Говорилось все это горячо, Назаров не обдумывал своих слов, хотя, как всегда, знал вполне, что сам он хочет. Но и для него дело складывалось непроста: не обычный дежурный вопрос решался у них. А Каратаев с трудом терпел эту райкомовскую амортизацию и задыхался от бешенства. Не дослушав, выхватил на кармана заявление, развернул и кинул на стекло перед Назаровым. Тот лишь слегка шевельнул бровями и, не глядя, отодвинул бумажку в сторону.
— Брось канцелярщину, Акмурад. Неужели ока еще не опостылела тебе? Скажи так. В отставку хочешь? Ну вот, ты только дверь открыл, а я уже знал, чем ты дышишь. Герой, а чуть погладили против шерсти, сразу — в отставку. Понятно, в пастухи, в мирабы, в сторожа — жить помаленьку да печенку себе выедать. Милый мой, ты старый член партии, и тебе излишне объяснять, как это называется. Сейчас ты видишь в этом геройство. Очухайся, оглянись, парень, куда ты заехал, куда тянет тебя твое самолюбие? Уверен, что и статьи толком-то не прочитал. Вспыхнул и бросил все…

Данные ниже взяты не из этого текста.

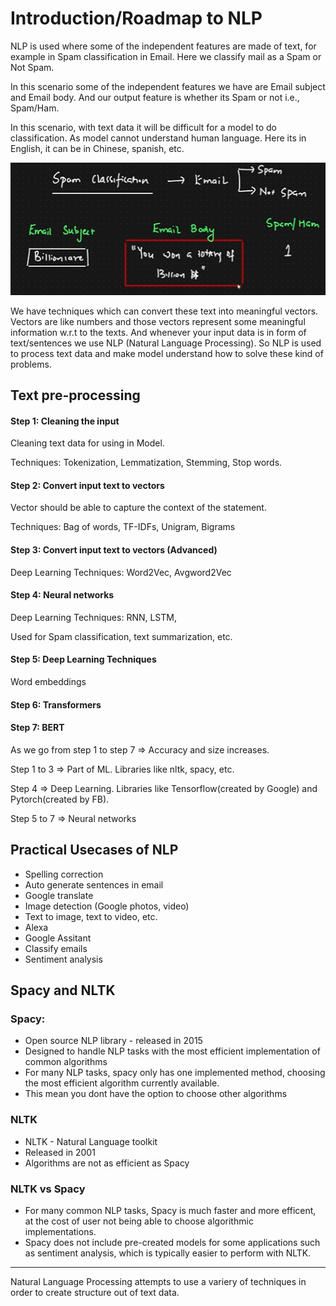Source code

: # Introduction/Roadmap to NLP

NLP is used where some of the independent features are made of text, for example in Spam classification in Email. Here we classify mail as a Spam or Not Spam.

In this scenario some of the independent features we have are Email subject and Email body. And our output feature is whether its Spam or not i.e., Spam/Ham.

In this scenario, with text data it will be difficult for a model to do classification. As model cannot understand human language. Here its in English, it can be in Chinese, spanish, etc.

![](images\1.PNG)

We have techniques which can convert these text into meaningful vectors. Vectors are like numbers and those vectors represent some meaningful information w.r.t to the texts. And whenever your input data is in form of text/sentences we use NLP (Natural Language Processing). So NLP is used to process text data and make model understand how to solve these kind of problems.

## Text pre-processing

#### Step 1: Cleaning the input
Cleaning text data for using in Model. 

Techniques: Tokenization, Lemmatization, Stemming, Stop words. 

#### Step 2: Convert input text to vectors
Vector should be able to capture the context of the statement.

Techniques: Bag of words, TF-IDFs, Unigram, Bigrams

#### Step 3: Convert input text to vectors (Advanced)
Deep Learning Techniques: Word2Vec, Avgword2Vec

#### Step 4: Neural networks
Deep Learning Techniques: RNN, LSTM, 

Used for Spam classification, text summarization, etc.

#### Step 5: Deep Learning Techniques
Word embeddings

#### Step 6: Transformers

#### Step 7: BERT

As we go from step 1 to step 7 => Accuracy and size increases.

Step 1 to 3 => Part of ML. Libraries like nltk, spacy, etc.

Step 4 => Deep Learning. Libraries like Tensorflow(created by Google) and Pytorch(created by FB).

Step 5 to 7 => Neural networks

## Practical Usecases of NLP
- Spelling correction
- Auto generate sentences in email
- Google translate
- Image detection (Google photos, video)
- Text to image, text to video, etc.
- Alexa
- Google Assitant
- Classify emails
- Sentiment analysis

## Spacy and NLTK

### Spacy:
- Open source NLP library - released in 2015
- Designed to handle NLP tasks with the most efficient implementation of common algorithms
- For many NLP tasks, spacy only has one implemented method, choosing the most efficient algorithm currently available.
- This mean you dont have the option to choose other algorithms

### NLTK
- NLTK - Natural Language toolkit
- Released in 2001
- Algorithms are not as efficient as Spacy

### NLTK vs Spacy

- For many common NLP tasks, Spacy is much faster and more efficent, at the cost of user not being able to choose algorithmic implementations.
- Spacy does not include pre-created models for some applications such as sentiment analysis, which is typically easier to perform with NLTK.

***

Natural Language Processing attempts to use a variery of techniques in order to create structure out of text data.


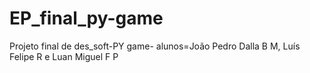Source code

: # EP_final_py-game
Projeto final de des_soft-PY game- alunos=João Pedro Dalla B M, Luís Felipe R e Luan Miguel F P
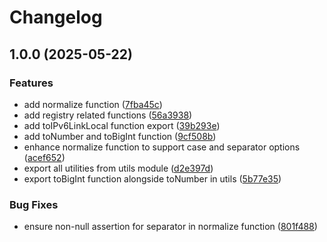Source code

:# Changelog

## 1.0.0 (2025-05-22)


### Features

* add normalize function ([7fba45c](https://github.com/InBrowserApp/mac-address/commit/7fba45ce75fca1a73b7907fac745af3792d43a2b))
* add registry related functions ([56a3938](https://github.com/InBrowserApp/mac-address/commit/56a393850fe46db6b7636d886c42dd5f5e473759))
* add toIPv6LinkLocal function export ([39b293e](https://github.com/InBrowserApp/mac-address/commit/39b293ea26ab792ff73c572173e1bff00436011b))
* add toNumber and toBigInt function ([9cf508b](https://github.com/InBrowserApp/mac-address/commit/9cf508bae5db6630ffe78aee95a84806c9e7d3f5))
* enhance normalize function to support case and separator options ([acef652](https://github.com/InBrowserApp/mac-address/commit/acef652a0134ae0da45f0cf6342ef9b141338627))
* export all utilities from utils module ([d2e397d](https://github.com/InBrowserApp/mac-address/commit/d2e397d7fe696a468f354bc9c0441d4805bcdc01))
* export toBigInt function alongside toNumber in utils ([5b77e35](https://github.com/InBrowserApp/mac-address/commit/5b77e350a588f7824c70b96def348228ac569d8f))


### Bug Fixes

* ensure non-null assertion for separator in normalize function ([801f488](https://github.com/InBrowserApp/mac-address/commit/801f488e7ec8df7c8fa9ad2f6e25131a6ead050f))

— Хватит, начитался, — задыхаясь и дрожа, но с достоинством сказал Каратаев.
— Конечно, задело: твое имя склоняется. А какие там подняты вопросы и как освещены — на это наплевать. Самолюбие превыше всего. Теперь я вижу — плохая статья. Не так следовало написать. — Назаров оттолкнул кресло и, поднявшись, заходил по кабинету. Каратаев хотел встать и уйти, но сообразил, что это было бы уже совсем мальчишеством. — Да ты вспомни, когда мы дрались за эту воду и землю, вспомни, как честил и тебя и меня командир за малейшую оплошность. В лицо пистолетом тыкали, ругали последними словами при всем народе. Разве мы складывали оружие и уходили? Злее дрались! Не о своем самолюбии думали — о том, что поважнее. А теперь ты вроде как вышел из строя и занялся собой. Вини себя, не ученика. Он не глумится над своим учителем. Он хочет силенок тебе прибавить, помочь выбраться из болота. Мурадов друг тебе, ручаюсь.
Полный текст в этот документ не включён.